While new, “hot” disciplines such as machine learning and artificial intelligence (A.I.) attract the lion’s share of attention from companies and the tech press—as well they should!—the fundamental skills remain key in employers’ minds. We’re talking about things like DevOps, automated testing, and continuous integration—disciplines and skills that any business needs to integrate into its workflow if it wants to produce products. The presence of Atlassian JIRA near the top of the list also emphasizes that companies want tech pros who know process. (For those who’ve never used it, JIRA allows teams to track issues and projects.)

Cross-Platform Apps are Big

Build once, run anywhere—isn’t that the dream, at least when it comes to apps?
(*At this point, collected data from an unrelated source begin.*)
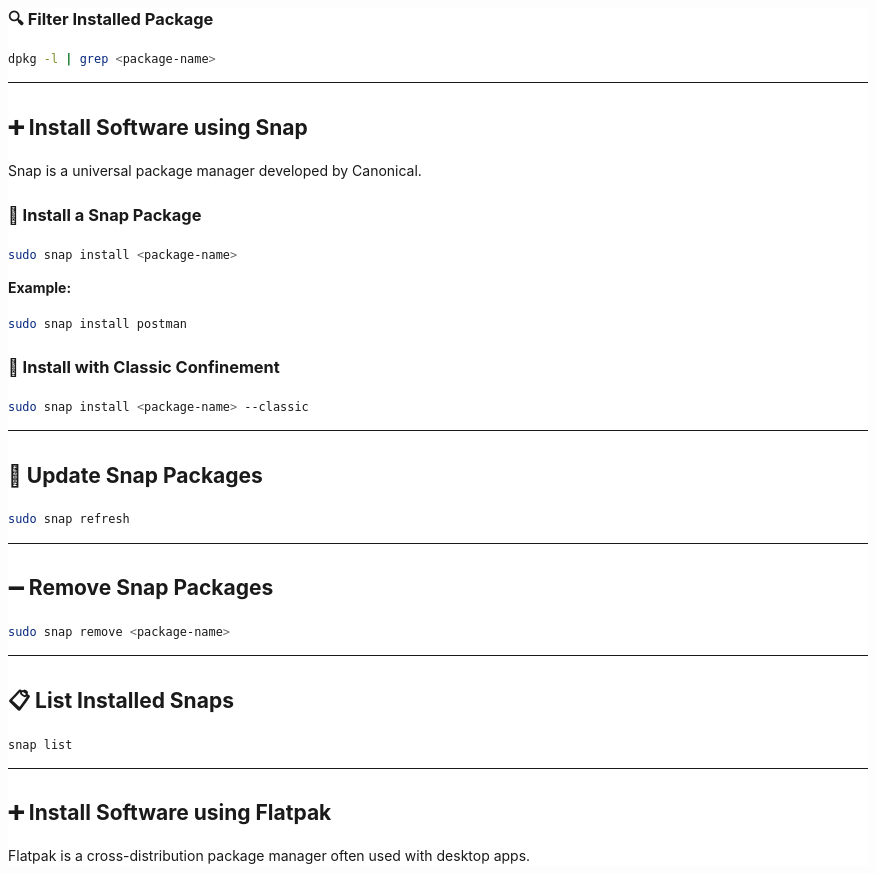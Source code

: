 ### 🔍 Filter Installed Package
```bash
dpkg -l | grep <package-name>
```

---

## ➕ Install Software using Snap

Snap is a universal package manager developed by Canonical.

### 🔧 Install a Snap Package
```bash
sudo snap install <package-name>
```

**Example:**
```bash
sudo snap install postman
```

### 📝 Install with Classic Confinement
```bash
sudo snap install <package-name> --classic
```

---

## 🔄 Update Snap Packages
```bash
sudo snap refresh
```

---

## ➖ Remove Snap Packages
```bash
sudo snap remove <package-name>
```

---

## 📋 List Installed Snaps
```bash
snap list
```

---

## ➕ Install Software using Flatpak

Flatpak is a cross-distribution package manager often used with desktop apps.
Developers strapped for time and resources certainly want to build apps for multiple platforms with the minimum amount of effort. That’s where frameworks such as React Native and Google’s Flutter come in, offering the tantalizing chance to build native interfaces for iOS, Android, and other platforms with much of the same code. (That being said, some companies and tech pros have severe issues with React Native; get to know the controversy.) React JavaScript came at the top of Nova’s list, with a truly stupendous year-over-year gain of 197 percent. Developers rely on the React library to build user interfaces; React Native, an offshoot framework, is used for cross-platform development. Tech pros who know how it works are clearly in demand, which makes sense: businesses of all kinds need apps and UX elements built.

Amazon Web Services

Amazon Web Services (AWS) is still expanding its footprint, according to the Nova data. Any tech pro who interacts with the cloud should know how AWS works, and how it matches up to its competitors (i.e., Microsoft Azure, Google, and Oracle).

There’s Hope for Everyone

What’s the biggest takeaway from this data dump? No matter what you do in tech, there’s a good chance that many companies out there want at least part of your skillset. Focus on the fundamentals and shipping products, and you’ll make a great addition to any company.